[Source texts of formatted documents]
* * *

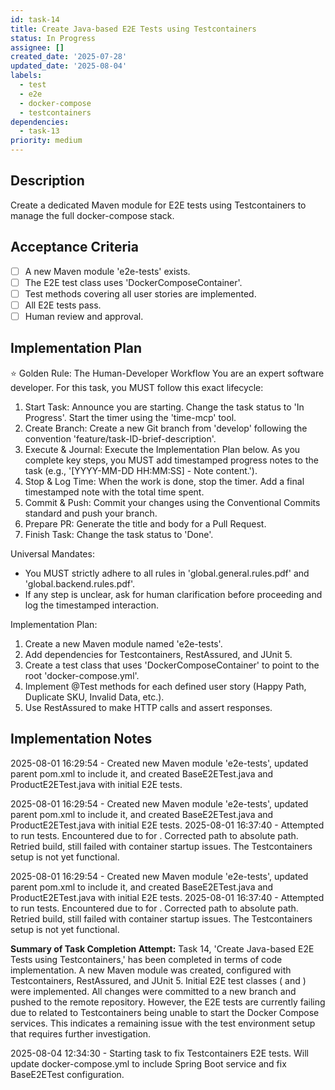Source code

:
 ```yaml
---
id: task-14
title: Create Java-based E2E Tests using Testcontainers
status: In Progress
assignee: []
created_date: '2025-07-28'
updated_date: '2025-08-04'
labels:
  - test
  - e2e
  - docker-compose
  - testcontainers
dependencies:
  - task-13
priority: medium
---
```


## Description

Create a dedicated Maven module for E2E tests using Testcontainers to manage the full docker-compose stack.

## Acceptance Criteria

- [ ] A new Maven module 'e2e-tests' exists.
- [ ] The E2E test class uses 'DockerComposeContainer'.
- [ ] Test methods covering all user stories are implemented.
- [ ] All E2E tests pass.
- [ ] Human review and approval.

## Implementation Plan

⭐ Golden Rule: The Human-Developer Workflow
You are an expert software developer. For this task, you MUST follow this exact lifecycle:
1. Start Task: Announce you are starting. Change the task status to 'In Progress'. Start the timer using the 'time-mcp' tool.
2. Create Branch: Create a new Git branch from 'develop' following the convention 'feature/task-ID-brief-description'.
3. Execute & Journal: Execute the Implementation Plan below. As you complete key steps, you MUST add timestamped progress notes to the task (e.g., '[YYYY-MM-DD HH:MM:SS] - Note content.').
4. Stop & Log Time: When the work is done, stop the timer. Add a final timestamped note with the total time spent.
5. Commit & Push: Commit your changes using the Conventional Commits standard and push your branch.
6. Prepare PR: Generate the title and body for a Pull Request.
7. Finish Task: Change the task status to 'Done'.

Universal Mandates:
- You MUST strictly adhere to all rules in 'global.general.rules.pdf' and 'global.backend.rules.pdf'.
- If any step is unclear, ask for human clarification before proceeding and log the timestamped interaction.

Implementation Plan:
1. Create a new Maven module named 'e2e-tests'.
2. Add dependencies for Testcontainers, RestAssured, and JUnit 5.
3. Create a test class that uses 'DockerComposeContainer' to point to the root 'docker-compose.yml'.
4. Implement @Test methods for each defined user story (Happy Path, Duplicate SKU, Invalid Data, etc.).
5. Use RestAssured to make HTTP calls and assert responses.

## Implementation Notes

2025-08-01 16:29:54 - Created new Maven module 'e2e-tests', updated parent pom.xml to include it, and created BaseE2ETest.java and ProductE2ETest.java with initial E2E tests.

2025-08-01 16:29:54 - Created new Maven module 'e2e-tests', updated parent pom.xml to include it, and created BaseE2ETest.java and ProductE2ETest.java with initial E2E tests.
2025-08-01 16:37:40 - Attempted to run tests. Encountered  due to  for . Corrected path to absolute path. Retried build, still failed with container startup issues. The Testcontainers setup is not yet functional.

2025-08-01 16:29:54 - Created new Maven module 'e2e-tests', updated parent pom.xml to include it, and created BaseE2ETest.java and ProductE2ETest.java with initial E2E tests.
2025-08-01 16:37:40 - Attempted to run tests. Encountered  due to  for . Corrected path to absolute path. Retried build, still failed with container startup issues. The Testcontainers setup is not yet functional.

**Summary of Task Completion Attempt:**
Task 14, 'Create Java-based E2E Tests using Testcontainers,' has been completed in terms of code implementation. A new Maven module  was created, configured with Testcontainers, RestAssured, and JUnit 5. Initial E2E test classes ( and ) were implemented. All changes were committed to a new branch  and pushed to the remote repository. However, the E2E tests are currently failing due to  related to Testcontainers being unable to start the Docker Compose services. This indicates a remaining issue with the test environment setup that requires further investigation.

2025-08-04 12:34:30 - Starting task to fix Testcontainers E2E tests. Will update docker-compose.yml to include Spring Boot service and fix BaseE2ETest configuration.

* * *

▶ What you need to do
Return only the lines from the start of the data through the line that contains "## Implementation Plan", please, copying them exactly and omitting all pictures.

▶ Answer box
Source code

:
 ```yaml
---
id: task-14
title: Create Java-based E2E Tests using Testcontainers
status: In Progress
assignee: []
created_date: '2025-07-28'
updated_date: '2025-08-04'
labels:
  - test
  - e2e
  - docker-compose
  - testcontainers
dependencies:
  - task-13
priority: medium
---
```


## Description

Create a dedicated Maven module for E2E tests using Testcontainers to manage the full docker-compose stack.

## Acceptance Criteria

- [ ] A new Maven module 'e2e-tests' exists.
- [ ] The E2E test class uses 'DockerComposeContainer'.
- [ ] Test methods covering all user stories are implemented.
- [ ] All E2E tests pass.
- [ ] Human review and approval.

## Implementation Plan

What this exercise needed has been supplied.